One Problem Is That It Won’t Work In the Real World
Bill Quick

Small Changes Can Equal Big Weight Loss | Fox News Latino

Making a New Year’s resolution to lose a significant amount of weight can be difficult. But when you focus on making small, manageable changes consistently, you can make a big difference in your diet.

FOX medical expert Deena Centofanti talks about how the small changes could help you lose more than 80 pounds.

Can this idiotic bint point to any reputable scientific studies – any at all – that actually demonstrate that this drivel is accurate?

Of course she can’t. Because it is horseshit of the purest ray serene.

Bill Quick

About Bill Quick

I am a small-l libertarian with conservative leanings on most issues, except on many traditionally conservative social issues, where my stance would be regarded as hopelessly liberal by most social conservatives. My primary concern is to increase individual liberty as much as possible in the face of statist efforts to restrict it from both the right and the left. If I had to sum up my beliefs as concisely as possible, I would say, "Stay out of my wallet and my bedroom," "your liberty stops at my nose," and "don't tread on me." I will believe that things are taking a turn for the better in America when married gays are able to, and do, maintain large arsenals of automatic weapons, and tax collectors are, and do, not.
Diet, Junk Science, Lies and LiarsPermalink

5 Responses to One Problem Is That It Won’t Work In the Real World

  1. Kyle Haight says:

    I used the 3500-calories-to-a-pound guideline as part of an eat-less-and-exercise-more plan several years ago and did lose about 80 pounds over the course of a year and a half. Just cutting out junk food won’t do it, though — that part is pure horseshit. The slow-and-steady part worked well for me.

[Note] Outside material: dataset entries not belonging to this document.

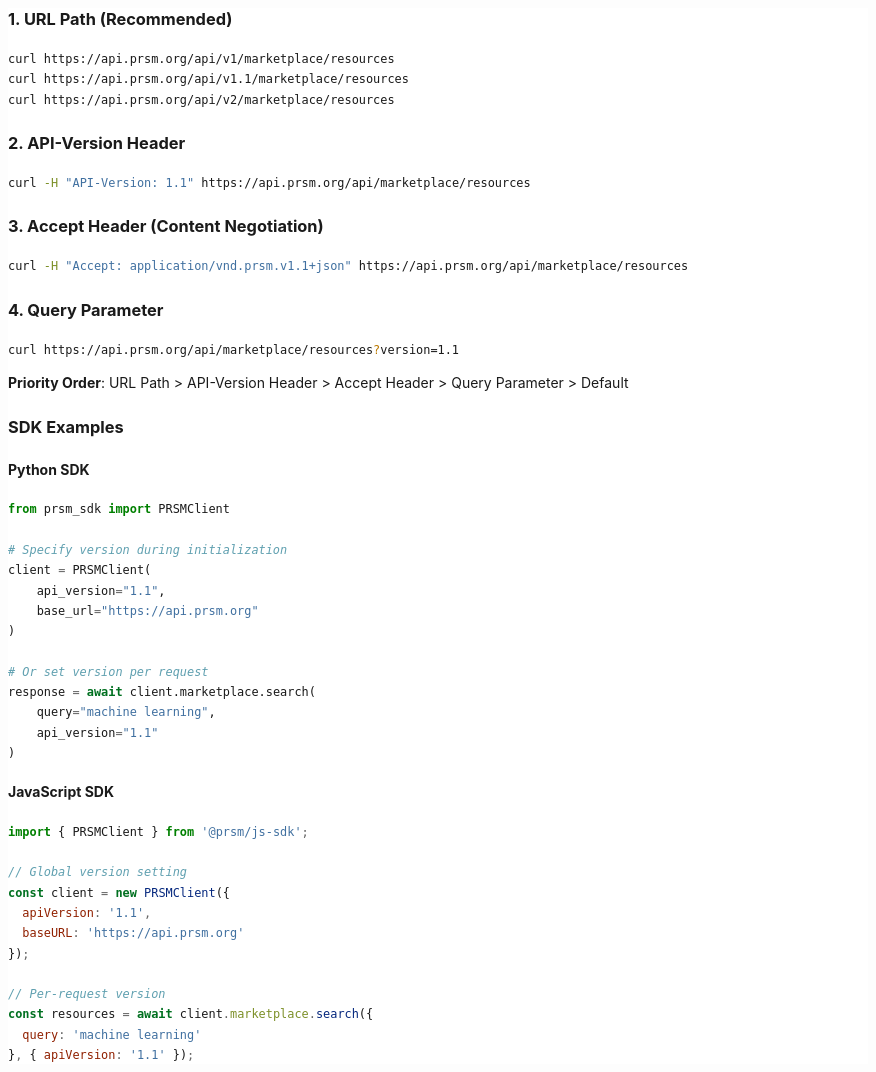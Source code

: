 ### 1. URL Path (Recommended)
```bash
curl https://api.prsm.org/api/v1/marketplace/resources
curl https://api.prsm.org/api/v1.1/marketplace/resources
curl https://api.prsm.org/api/v2/marketplace/resources
```

### 2. API-Version Header
```bash
curl -H "API-Version: 1.1" https://api.prsm.org/api/marketplace/resources
```

### 3. Accept Header (Content Negotiation)
```bash
curl -H "Accept: application/vnd.prsm.v1.1+json" https://api.prsm.org/api/marketplace/resources
```

### 4. Query Parameter
```bash
curl https://api.prsm.org/api/marketplace/resources?version=1.1
```

**Priority Order**: URL Path > API-Version Header > Accept Header > Query Parameter > Default

### SDK Examples

#### Python SDK
```python
from prsm_sdk import PRSMClient

# Specify version during initialization
client = PRSMClient(
    api_version="1.1",
    base_url="https://api.prsm.org"
)

# Or set version per request
response = await client.marketplace.search(
    query="machine learning",
    api_version="1.1"
)
```

#### JavaScript SDK
```javascript
import { PRSMClient } from '@prsm/js-sdk';

// Global version setting
const client = new PRSMClient({
  apiVersion: '1.1',
  baseURL: 'https://api.prsm.org'
});

// Per-request version
const resources = await client.marketplace.search({
  query: 'machine learning'
}, { apiVersion: '1.1' });
```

    Yes, the plural of anecdote is not data, I know.

    • SDN says:

      When it comes to anything involving medicine / biochemistry, the first rule is that there are no rules that apply 100%. Each of us may have the same general response to a class of drugs, but there’s a wide variation. A couple of years ago, I had major surgery involving surgical drains which had to be changed out as things healed up. This was done under general anesthesia. My anesthesiologists said I woke up faster and with less grogginess than 90% of the patients they saw.

      My surgeon commented (chief of abdominal surgery at Presbyterian Hospital Dallas) that he’s seen worse cases of pancreatitis, but none that ever walked into his office unassisted.

      Maybe when we completely understand how to tailor drugs, etc. to individual biochemistries based on genetic profile, that will change. But not today.

      • SteveF says:

        Oh, yah? Well, years and years ago I got some kind of cootie from a hooker. When I went to the clinic to get a swab sample looked at, the tech said I had the highest bacteria count he’d ever seen and he couldn’t figure out how I’d been able to pee for the past two days. So there!

  2. J.S. Bridges says:

    B-b-but…the science is settled!!

    You – they – it…

    How dare you!?! You – you – you ol’ meany!!

    sarc/ (obviously…)

    Making a New Year’s resolution to lose a significant amount of weight can be difficult.

    Hell, no – making a resolution like that’s the easiest thing you’ll do all year. I’d bet there are several million people – maybe even a whole lot more than that – who’ve done just that in the last week or so…

    It’s actually doing it that’s the difficult part.

    *Sigh* – I’m workin’ on it, though. Seems to be working so far, at least somewhat, too – this time.

    We’ll see….

  3. Bill Quick Bill Quick says:

    I used the 3500-calories-to-a-pound guideline as part of an eat-less-and-exercise-more plan several years ago and did lose about 80 pounds over the course of a year and a half

    And have you kept all of that weight off?